Non esistono tradizioni se non nella memoria e nel racconto  tramandato all’interno delle nostra mura di casa. Di madre in figlia e dalle storie delle vere matrone di un tempo possiamo attingere le radici di un sapere prezioso di una tradizione culinaria tutta da scoprire.

 

Curiosando in casa della signora Concetta

Mancano pochissimi giorni alla Santa Pasqua e riflettendo sul significato della tradizione culinaria napoletana mi è venuto subito in mente di pensare alla mia vicina di casa.

Vi racconto della signora Concetta, una donna bassa, robusta, sull’ottantina con un grande amore per la cucina. Con le sue mani piccole e delicate elabora i piatti più succulenti e gustosi che abbia mai mangiato e conosciuto.

Originaria dell’avellinese, ha vissuto gran parte della sua infanzia nel paese di Mercogliano, immersa nel verde di una natura che ha solo il sapore del buono. Chi più di lei poteva raccontarmi e svelarmi qualche aneddoto per riuscire nella preparazione delle pizze della tradizione pasquale.

Nella cucina della signora Concetta

Quando penso al periodo pasquale nel mio immaginario vedo lei, il suo sorriso, i suoi occhioni coperti da lenti spesse e le sue mani pronte ad impastare.

Mi capita spesso di andarla a trovare e posso testimoniare che dall’uscio della porta si può da subito respirare e godere il buon profumo  di gustosi piatti preparati con tanto amore e passione.

La cucina rappresenta la sua passione più creativa, il suo modo di avvicinarsi alla terra dove è cresciuta, il mantenimento delle sue radici e tradizioni.

Vive da sola, lontana dalla terra che l’ ha vista nascere e crescere, lontana dai parenti, la signora Concetta è l’esempio di chi attraverso le tradizioni riesce a mantenere viva una memoria locale secolare.

Mi è bastato trascorrere qualche ora a casa sua per restare affascinata dalla quantità di ricettari scritti su foglietti e a mano di piatti e pizze tipiche della tradizione pasquale. Ho scoperto un mondo infinito di storie, aneddoti e leggende che si celano dietro piatti che mangiamo senza conoscerne il significato. Dopo una lunga chiacchierata ho voluto approfondire la tradizione delle pizze rustiche napoletane.

Casatiello o Tortano? A Pasqua cosa preferite?

Tra le pizze rustiche della tradizione napolatana il simbolo sovrano e indiscusso sulle tavole pasquali è il casatiello. Simbolo per eccellenza in quanto è strettamente legato alla festa della resurrezione.
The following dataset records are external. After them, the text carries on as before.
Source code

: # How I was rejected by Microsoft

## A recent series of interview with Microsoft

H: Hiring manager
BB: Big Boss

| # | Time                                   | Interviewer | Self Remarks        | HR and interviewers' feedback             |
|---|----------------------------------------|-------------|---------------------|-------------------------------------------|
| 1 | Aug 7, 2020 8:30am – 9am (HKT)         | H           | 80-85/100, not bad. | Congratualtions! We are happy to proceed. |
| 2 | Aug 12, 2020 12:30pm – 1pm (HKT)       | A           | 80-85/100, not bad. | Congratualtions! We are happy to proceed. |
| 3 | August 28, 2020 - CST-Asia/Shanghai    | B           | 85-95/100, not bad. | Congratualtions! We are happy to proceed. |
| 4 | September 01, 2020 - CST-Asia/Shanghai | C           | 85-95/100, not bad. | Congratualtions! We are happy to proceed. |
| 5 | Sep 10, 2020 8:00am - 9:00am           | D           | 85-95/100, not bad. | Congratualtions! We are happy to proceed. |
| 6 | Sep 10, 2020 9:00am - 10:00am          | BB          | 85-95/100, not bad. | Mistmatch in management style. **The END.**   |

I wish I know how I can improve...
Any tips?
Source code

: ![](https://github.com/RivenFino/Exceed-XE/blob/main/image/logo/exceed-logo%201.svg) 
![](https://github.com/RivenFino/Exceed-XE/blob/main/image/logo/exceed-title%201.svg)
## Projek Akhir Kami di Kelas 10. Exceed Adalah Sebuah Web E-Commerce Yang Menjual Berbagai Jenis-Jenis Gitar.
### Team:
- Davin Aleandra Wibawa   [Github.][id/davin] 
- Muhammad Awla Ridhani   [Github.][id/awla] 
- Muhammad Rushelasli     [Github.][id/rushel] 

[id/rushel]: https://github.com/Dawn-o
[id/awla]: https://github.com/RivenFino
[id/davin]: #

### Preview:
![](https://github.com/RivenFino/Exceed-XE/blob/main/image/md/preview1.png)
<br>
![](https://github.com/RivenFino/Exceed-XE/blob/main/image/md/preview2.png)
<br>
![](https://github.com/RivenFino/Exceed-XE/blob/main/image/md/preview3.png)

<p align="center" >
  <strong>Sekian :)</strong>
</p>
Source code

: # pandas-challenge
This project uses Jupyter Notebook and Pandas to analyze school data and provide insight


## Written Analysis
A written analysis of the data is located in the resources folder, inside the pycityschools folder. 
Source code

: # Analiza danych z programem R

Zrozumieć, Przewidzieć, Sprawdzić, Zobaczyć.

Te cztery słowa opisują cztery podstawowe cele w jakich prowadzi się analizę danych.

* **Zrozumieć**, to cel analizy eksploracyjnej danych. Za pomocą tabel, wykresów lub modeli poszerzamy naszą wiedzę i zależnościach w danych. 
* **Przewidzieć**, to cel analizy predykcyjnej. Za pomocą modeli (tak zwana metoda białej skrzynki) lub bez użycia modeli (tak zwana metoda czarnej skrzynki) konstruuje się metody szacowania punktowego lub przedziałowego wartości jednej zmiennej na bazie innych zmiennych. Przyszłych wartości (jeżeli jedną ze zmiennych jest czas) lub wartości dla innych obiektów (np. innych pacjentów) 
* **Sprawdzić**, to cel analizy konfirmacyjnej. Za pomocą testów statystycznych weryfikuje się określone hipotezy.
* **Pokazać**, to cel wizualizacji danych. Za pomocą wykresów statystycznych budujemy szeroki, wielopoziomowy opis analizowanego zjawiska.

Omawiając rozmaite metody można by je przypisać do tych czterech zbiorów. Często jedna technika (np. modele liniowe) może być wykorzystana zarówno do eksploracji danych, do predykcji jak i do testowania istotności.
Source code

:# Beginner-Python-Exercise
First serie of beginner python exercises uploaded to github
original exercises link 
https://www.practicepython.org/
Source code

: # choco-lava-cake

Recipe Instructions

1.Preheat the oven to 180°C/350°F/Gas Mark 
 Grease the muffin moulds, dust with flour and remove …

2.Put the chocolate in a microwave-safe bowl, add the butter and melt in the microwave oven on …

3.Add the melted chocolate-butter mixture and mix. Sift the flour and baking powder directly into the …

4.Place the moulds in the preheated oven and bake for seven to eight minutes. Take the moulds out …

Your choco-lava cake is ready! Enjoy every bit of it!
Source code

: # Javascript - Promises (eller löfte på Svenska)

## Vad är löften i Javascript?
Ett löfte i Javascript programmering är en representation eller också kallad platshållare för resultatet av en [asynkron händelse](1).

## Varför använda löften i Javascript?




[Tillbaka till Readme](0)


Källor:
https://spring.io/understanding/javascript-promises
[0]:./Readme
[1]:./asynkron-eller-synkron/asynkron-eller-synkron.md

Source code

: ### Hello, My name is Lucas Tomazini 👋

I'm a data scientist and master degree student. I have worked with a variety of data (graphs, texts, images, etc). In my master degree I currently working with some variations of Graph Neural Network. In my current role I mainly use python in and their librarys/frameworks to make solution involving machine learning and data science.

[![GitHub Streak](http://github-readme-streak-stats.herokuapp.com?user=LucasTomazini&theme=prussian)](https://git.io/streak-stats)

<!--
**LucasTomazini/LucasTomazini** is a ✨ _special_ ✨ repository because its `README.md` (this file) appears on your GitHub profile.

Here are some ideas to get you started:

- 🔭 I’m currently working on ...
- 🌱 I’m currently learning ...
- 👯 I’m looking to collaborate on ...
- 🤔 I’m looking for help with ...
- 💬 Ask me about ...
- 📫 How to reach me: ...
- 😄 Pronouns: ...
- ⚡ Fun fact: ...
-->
Un segreto per ottenere un buon casatiello è stendere e lavorare bene la pasta , spalmarla abbondantemente di strutto ed avvolgerla all’interno di uno stampo a forma di ciambella.
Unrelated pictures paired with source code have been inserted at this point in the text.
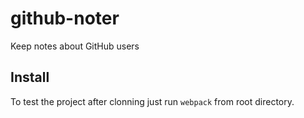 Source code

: # github-noter
Keep notes about GitHub users

## Install
To test the project after clonning just run `webpack` from root directory.
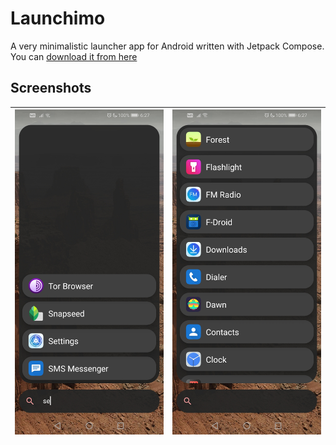 # Launchimo
A very minimalistic launcher app for Android written with Jetpack Compose. You can [download it from here](https://github.com/dybdeskarphet/launchimo/releases/download/1.0.0/app-release.apk)

## Screenshots
| <img src="screenshots/search.jpg" alt="search" width="240" height="520"> | <img src="screenshots/list.jpg" alt="list" width="240" height="520"> |
|-------------------------------------------------------------------------|-----------------------------------------------------------------------|
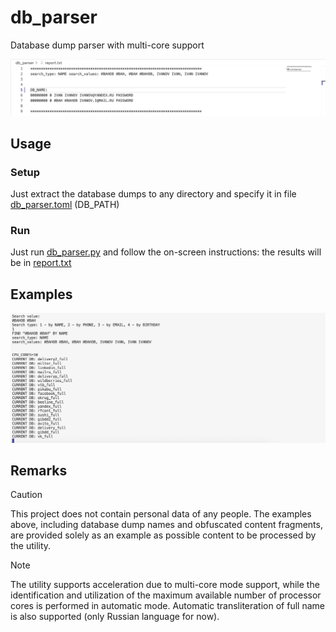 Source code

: # db_parser
 Database dump parser with multi-core support

 ![db_parser](/images/db_parser_1.png)

 ## Usage

 ### Setup

 Just extract the database dumps to any directory and specify it in file [db_parser.toml](/db_parser/db_parser.toml) (DB_PATH)
 
 ### Run
 Just run [db_parser.py](/db_parser/db_parser.py) and follow the on-screen instructions: the results will be in [report.txt](/db_parser/report.txt)

 ## Examples
 
 ![db_parser](/images/db_parser_2.png)

## Remarks

> [!CAUTION]
 > This project does not contain personal data of any people. The examples above, including database dump names and obfuscated content fragments, are provided solely as an example as possible content to be processed by the utility.
 
> [!NOTE]
> The utility supports acceleration due to multi-core mode support, while the identification and utilization of the maximum available number of processor cores is performed in automatic mode. Automatic transliteration of full name is also supported (only Russian language for now). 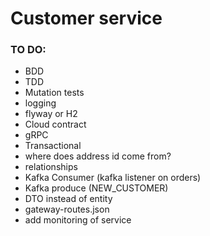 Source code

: # Customer service

### TO DO:
  - BDD  
  - TDD  
  - Mutation tests
  - logging
  - flyway or H2
  - Cloud contract  
  - gRPC  
  - Transactional  
  - where does address id come from? 
  - relationships
  - Kafka Consumer (kafka listener on orders)
  - Kafka produce (NEW_CUSTOMER)
  - DTO instead of entity
  - gateway-routes.json
  - add monitoring of service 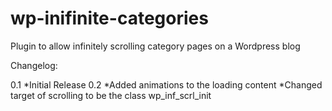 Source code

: wp-inifinite-categories
=======================

Plugin to allow infinitely scrolling category pages on a Wordpress blog

Changelog:

0.1
*Initial Release
0.2
*Added animations to the loading content
*Changed target of scrolling to be the class wp_inf_scrl_init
All’interno della tradizione napoletana non manca l’altrettanto noto tortano, che si distingue dal primo per l’uso delle uova; nel casatiello le uova vengono inserite con l’intero guscio a metà tra l’impasto e l’esterno mentre nel tortano esse dopo essere stata rassodate e sgusciate sono disposte totalmente all’interno dell’impasto. Coperti da un telo pulito, occorre lasciarli lievitare per circa 2 ore e infornare in forno tiepido a calore moderato per circa un’ora.

Ma la vera abbuffata è a Pasquetta

Il lunedì in Albis ci si dedica alla abbuffata per eccellenza. A Napoli è tradizione preparare per la gita fuori casa la pizza rustica napoletana; un involucro di pasta frolla ripieno di ricotta, formaggi e salumi da portare insieme a salumi ed altre rimanenze e condividere con un buona quantità di vinoinsieme ad amici e parenti.

Non importa dove, l’importante è stare insieme e godere del bello e del buono che le nostre mamme hanno affettuosamente caricato nelle nostre dispense. Ci si riempie di qualunque cosa, finita, smezzata o preparata per quel giorno e dotati di un buon equipaggiamento lasciamo a casa il sacro ed apriamo le nostre pance alla distruzione più totale.

Sarà solo nei giorni a seguire che tutti i sensi di colpa cominceranno a stringere il nostro stomaco che per per spirito di sopravvivenza si dedicherà ad un sano sciopero dal cibo almeno fino all’estate.